# Does anyone ever get a wood that just doesn't burn?



## jzampier (Dec 9, 2012)

I've tried a "Fine Cut" apple chips/dust a handful of times and no matter what I mix it with, it just doesn't burn.  I've tried all the tricks and done all the modifications to my MES. I've never had problems with other woods either.  I have a MES40 and AMNPS.  I smoked a butt the other day and ended up just using chips in the chip tray which is a PITA as all MES owners know.  I can't remember if I got the wood from Todd or my dad got it for me from BBQ woods.com

Currently I'm smoking a Turkey for Family in town and am using Oak pellets as a base to allow a little air flow from the bottom and a mix of Hickory/Pecan dust on top.  I heated the pellets and dust up and lit them for quite a long time like I normally do.  TBS is great.

What gives?


----------



## pike2 (Dec 9, 2012)

on the AMNPS website it says if the wood doesnt lite   take a cup of the wood dust or pellets and nuke it for a minute


----------



## tjohnson (Dec 9, 2012)

Post a pic of your Apple Chips

I can tell you if they're too coarse or not

You want sawdust about the size of the material that comes off a table saw or miter saw

If your Dad got the chips from BBQWoods.com, it's too coarse

Are pellets not working?

Todd


----------



## jzampier (Dec 9, 2012)

Pellets work fine. You sent the oak pellets with the bourbon barrel I bought some time ago. Used the pellets today with no probs. nuked them all and had no issues. Nuked the apple and no dice. The oak/pecan/hickory gave me fits today and I think it's an airflow issue too.


----------



## jzampier (Dec 10, 2012)

This is from BBQ woods.  I've gone as far as placing apple wood chips underneath some of the dust I've used and had good success as well but it doesn't last very long.  Played around with it yesterday using the oak/pecan/hickory.  Noticed that if its away from the element, even a few inches its not staying lit.  I put the tray, touching the chip box and it stayed lit well after the turkey was done and burned all the way through.  Its like I need a fan in there; I've been researching this for some time too. 

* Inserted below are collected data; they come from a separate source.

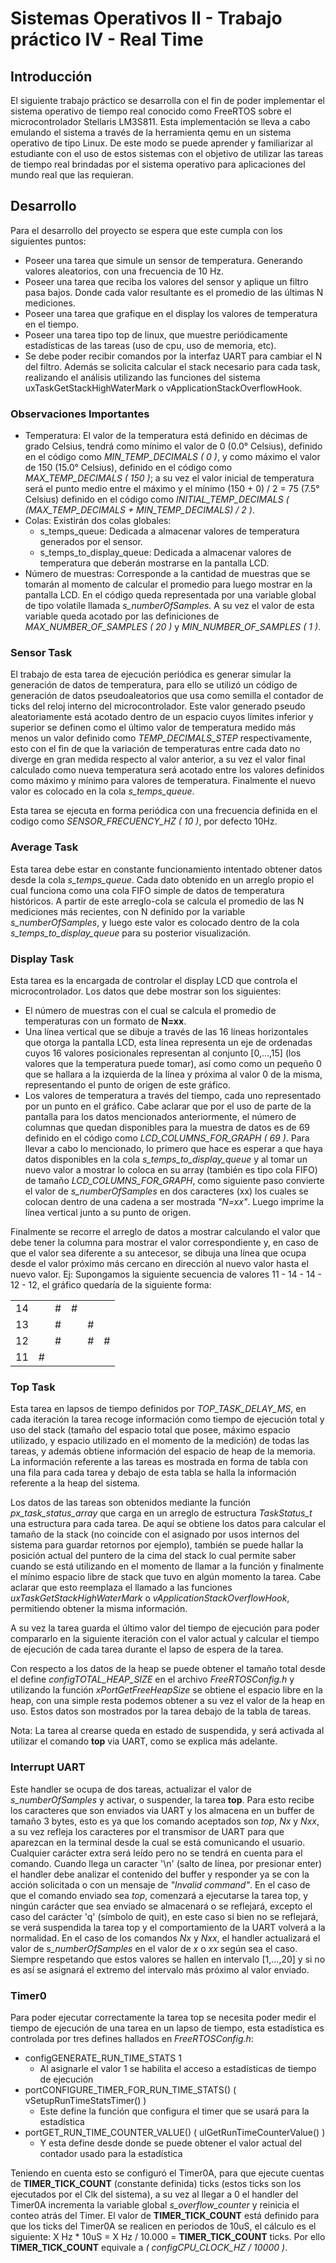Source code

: # Sistemas Operativos II - Trabajo práctico IV - Real Time
## Introducción
El siguiente trabajo práctico se desarrolla con el fin de poder implementar el sistema operativo de tiempo real conocido como FreeRTOS sobre el microcontrolador Stellaris LM3S811. Esta implementación se lleva a cabo emulando el sistema a través de la herramienta qemu en un sistema operativo de tipo Linux. De este modo se puede aprender y familiarizar al estudiante con el uso de estos sistemas con el objetivo de utilizar las tareas de tiempo real brindadas por el sistema operativo para aplicaciones del mundo real que las requieran.

## Desarrollo
Para el desarrollo del proyecto se espera que este cumpla con los siguientes puntos:
- Poseer una tarea que simule un sensor de temperatura. Generando valores aleatorios, con una frecuencia de 10 Hz.
- Poseer una tarea que reciba los valores del sensor y aplique un filtro pasa bajos. Donde cada valor resultante es el promedio de las últimas N mediciones.
- Poseer una tarea que grafique en el display los valores de temperatura en el tiempo.
- Poseer una tarea tipo top de linux, que muestre periódicamente estadísticas de las tareas (uso de cpu, uso de memoria, etc).
- Se debe poder recibir comandos por la interfaz UART para cambiar el N del filtro.
Además se solicita calcular el stack necesario para cada task, realizando el análisis utilizando las funciones del sistema uxTaskGetStackHighWaterMark o vApplicationStackOverflowHook.

### Observaciones Importantes
- Temperatura: El valor de la temperatura está definido en décimas de grado Celsius, tendrá como mínimo el valor de 0 (0.0° Celsius), definido en el código como *MIN_TEMP_DECIMALS ( 0 )*, y como máximo el valor de 150 (15.0° Celsius), definido en el código como *MAX_TEMP_DECIMALS ( 150 )*; a su vez el valor inicial de temperatura será el punto medio entre el máximo y el mínimo (150 + 0) / 2 = 75 (7.5° Celsius) definido en el código como *INITIAL_TEMP_DECIMALS ( (MAX_TEMP_DECIMALS + MIN_TEMP_DECIMALS) / 2 )*.
- Colas: Existirán dos colas globales:
  - s_temps_queue: Dedicada a almacenar valores de temperatura generados por el sensor.
  - s_temps_to_display_queue: Dedicada a almacenar valores de temperatura que deberán mostrarse en la pantalla LCD.
- Número de muestras: Corresponde a la cantidad de muestras que se tomarán al momento de calcular el promedio para luego mostrar en la pantalla LCD. En el código queda representada por una variable global de tipo volatile llamada *s_numberOfSamples*. A su vez el valor de esta variable queda acotado por las definiciones de *MAX_NUMBER_OF_SAMPLES ( 20 )* y *MIN_NUMBER_OF_SAMPLES ( 1 )*.

### Sensor Task
El trabajo de esta tarea de ejecución periódica es generar simular la generación de datos de temperatura, para ello se utilizó un código de generación de datos pseudoaleatorios que usa como semilla el contador de ticks del reloj interno del microcontrolador. Este valor generado pseudo aleatoriamente está acotado dentro de un espacio cuyos límites inferior y superior se definen como el último valor de temperatura medido más menos un valor definido como *TEMP_DECIMALS_STEP* respectivamente, esto con el fin de que la variación de temperaturas entre cada dato no diverge en gran medida respecto al valor anterior, a su vez el valor final calculado como nueva temperatura será acotado entre los valores definidos como máximo y mínimo para valores de temperatura. Finalmente el nuevo valor es colocado en la cola *s_temps_queue*.

Esta tarea se ejecuta en forma periódica con una frecuencia definida en el codigo como *SENSOR_FRECUENCY_HZ ( 10 )*, por defecto 10Hz.

### Average Task
Esta tarea debe estar en constante funcionamiento intentado obtener datos desde la cola *s_temps_queue*. Cada dato obtenido en un arreglo propio el cual funciona como una cola FIFO simple de datos de temperatura históricos. A partir de este arreglo-cola se calcula el promedio de las N mediciones más recientes, con N definido por la variable *s_numberOfSamples*, y luego este valor es colocado dentro de la cola *s_temps_to_display_queue* para su posterior visualización.

### Display Task
Esta tarea es la encargada de controlar el display LCD que controla el microcontrolador. Los datos que debe mostrar son los siguientes:
- El número de muestras con el cual se calcula el promedio de temperaturas con un formato de **N=xx**.
- Una línea vertical que se dibuje a través de las 16 líneas horizontales que otorga la pantalla LCD, esta línea representa un eje de ordenadas cuyos 16 valores posicionales representan al conjunto [0,...,15] (los valores que la temperatura puede tomar), así como como un pequeño 0 que se hallara a la izquierda de la línea y próxima al valor 0 de la misma, representando el punto de origen de este gráfico.
- Los valores de temperatura a través del tiempo, cada uno representado por un punto en el gráfico. Cabe aclarar que por el uso de parte de la pantalla para los datos mencionados anteriormente, el número de columnas que quedan disponibles para la muestra de datos es de 69 definido en el código como *LCD_COLUMNS_FOR_GRAPH   ( 69 )*.
Para llevar a cabo lo mencionado, lo primero que hace es esperar a que haya datos disponibles en la cola *s_temps_to_display_queue* y al tomar un nuevo valor a mostrar lo coloca en su array (también es tipo cola FIFO) de tamaño *LCD_COLUMNS_FOR_GRAPH*, como siguiente paso convierte el valor de *s_numberOfSamples* en dos caracteres (xx) los cuales se colocan dentro de una cadena a ser mostrada *"N=xx"*. Luego imprime la línea vertical junto a su punto de origen.

Finalmente se recorre el arreglo de datos a mostrar calculando el valor que debe tener la columna para mostrar el valor correspondiente y, en caso de que el valor sea diferente a su antecesor, se dibuja una línea que ocupa desde el valor próximo más cercano en dirección al nuevo valor hasta el nuevo valor. Ej: Supongamos la siguiente secuencia de valores 11 - 14 - 14 - 12 - 12, el gráfico quedaría de la siguiente forma:

|||||||
|-|-|-|-|-|-|
|14| |#|#|||
|13| |#||#||
|12| |#||#|#|
|11| #|||||

### Top Task
Esta tarea en lapsos de tiempo definidos por *TOP_TASK_DELAY_MS*, en cada iteración la tarea recoge información como tiempo de ejecución total y uso del stack (tamaño del espacio total que posee, máximo espacio utilizado, y espacio utilizado en el momento de la medición) de todas las tareas, y además obtiene información del espacio de heap de la memoria. La información referente a las tareas es mostrada en forma de tabla con una fila para cada tarea y debajo de esta tabla se halla la información referente a la heap del sistema. 

Los datos de las tareas son obtenidos mediante la función *px_task_status_array* que carga en un arreglo de estructura *TaskStatus_t* una estructura para cada tarea. De aquí se obtiene los datos para calcular el tamaño de la stack (no coincide con el asignado por usos internos del sistema para guardar retornos por ejemplo), también se puede hallar la posición actual del puntero de la cima del stack lo cual permite saber cuando se está utilizando en el momento de llamar a la función y finalmente el mínimo espacio libre de stack que tuvo en algún momento la tarea. Cabe aclarar que esto reemplaza el llamado a las funciones *uxTaskGetStackHighWaterMark* o *vApplicationStackOverflowHook*, permitiendo obtener la misma información. 

A su vez la tarea guarda el último valor del tiempo de ejecución para poder compararlo en la siguiente iteración con el valor actual y calcular el tiempo de ejecución de cada tarea durante el lapso de espera de la tarea.

Con respecto a los datos de la heap se puede obtener el tamaño total desde el define *configTOTAL_HEAP_SIZE* en el archivo *FreeRTOSConfig.h* y utilizando la función *xPortGetFreeHeapSize* se obtiene el espacio libre en la heap, con una simple resta podemos obtener a su vez el valor de la heap en uso. Estos datos son mostrados por la tarea debajo de la tabla de tareas.

Nota: La tarea al crearse queda en estado de suspendida, y será activada al utilizar el comando **top** via UART, como se explica más adelante.

### Interrupt UART
Este handler se ocupa de dos tareas, actualizar el valor de *s_numberOfSamples* y activar, o suspender, la tarea **top**. Para esto recibe los caracteres que son enviados via UART y los almacena en un buffer de tamaño 3 bytes, esto es ya que los comando aceptados son *top*, *Nx* y *Nxx*, a su vez refleja los caracteres por el transmisor de UART para que aparezcan en la terminal desde la cual se está comunicando el usuario. Cualquier carácter extra será leído pero no se tendrá en cuenta para el comando. Cuando llega un caracter '\n' (salto de línea, por presionar enter) el handler debe analizar el contenido del buffer y responder ya se con la acción solicitada o con un mensaje de *"Invalid command"*.
En el caso de que el comando enviado sea *top*, comenzará a ejecutarse la tarea top, y ningún carácter que sea enviado se almacenará o se reflejará, excepto el caso del carácter 'q' (símbolo de quit), en este caso si bien no se reflejará, se verá suspendida la tarea top y el comportamiento de la UART volverá a la normalidad.
En el caso de los comandos *Nx* y *Nxx*, el handler actualizará el valor de *s_numberOfSamples* en el valor de *x* o *xx* según sea el caso. Siempre respetando que estos valores se hallen en intervalo [1,...,20] y si no es así se asignará el extremo del intervalo más próximo al valor enviado.

### Timer0
Para poder ejecutar correctamente la tarea top se necesita poder medir el tiempo de ejecución de una tarea en un lapso de tiempo, esta estadística es controlada por tres defines hallados en *FreeRTOSConfig.h*:
- configGENERATE_RUN_TIME_STATS 1 
  - Al asignarle el valor 1 se habilita el acceso a estadísticas de tiempo de ejecución
- portCONFIGURE_TIMER_FOR_RUN_TIME_STATS() ( vSetupRunTimeStatsTimer() )
  - Este define la función que configura el timer que se usará para la estadística
- portGET_RUN_TIME_COUNTER_VALUE() ( ulGetRunTimeCounterValue() ) 
  - Y esta define desde donde se puede obtener el valor actual del contador usado para la estadística
  
Teniendo en cuenta esto se configuró el Timer0A, para que ejecute cuentas de **TIMER_TICK_COUNT** (constante definida) ticks (estos ticks son los ejecutados por el Clk del sistema), a su vez al llegar a 0 el handler del Timer0A incrementa la variable global *s_overflow_counter* y reinicia el conteo atrás del Timer. El valor de **TIMER_TICK_COUNT** está definido para que los ticks del Timer0A se realicen en periodos de 10uS, el cálculo es el siguiente: X Hz * 10uS = X Hz / 10.000 = **TIMER_TICK_COUNT** ticks. Por ello **TIMER_TICK_COUNT** equivale a *( configCPU_CLOCK_HZ / 10000 )*.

My smoker is in a small back yard, a little away from my fence.  I have a fan on my patio that I turn on as well when I'm having trouble. 

Todd, I even told my dad to buy from you, two years in a row and he continues to go elsewhere.  He just sent me 10lbs of mix stuff from charcoal store, and its chips.  So thats going back, going to return it and pick up some stuff from you.  They don't have dust, only pellets or Fine/Medium/Course or Chunks.  I'm gonna do some fatties again today so I hope I can figure this out. This looks bigger than what it is but clearly its Fine Chips. 













Apple Chips.JPG



__ jzampier
__ Dec 10, 2012


----------



## tjohnson (Dec 10, 2012)

If pellets work fine, then why you screwing around with dust or chips?

Go see the guys at BBQ Island

They got HUGE bags of pellets for cheap

Tell Mike I sent you in!

The chips you have are way too coarse, and not kiln dried.  The moisture content is probably 20% because the wood is only air dried. 

Todd


----------



## jzampier (Dec 10, 2012)

The only pellets I have are Oak that you sent when I ordered the Bourbon barrel.  Just tried them the other day and they worked alright.  If I put my tray next to the chip box it seems to stay burning.  Doing some fatties now and when the smoker turned off, the tray went out and I have just alder from you in there.  Refired the smoker up because I wasn't quite up to temp in the fatties and re lit the tray and its going good right now.  Not sure what to do really.  I'll check out BBQ Island.  Thanks


----------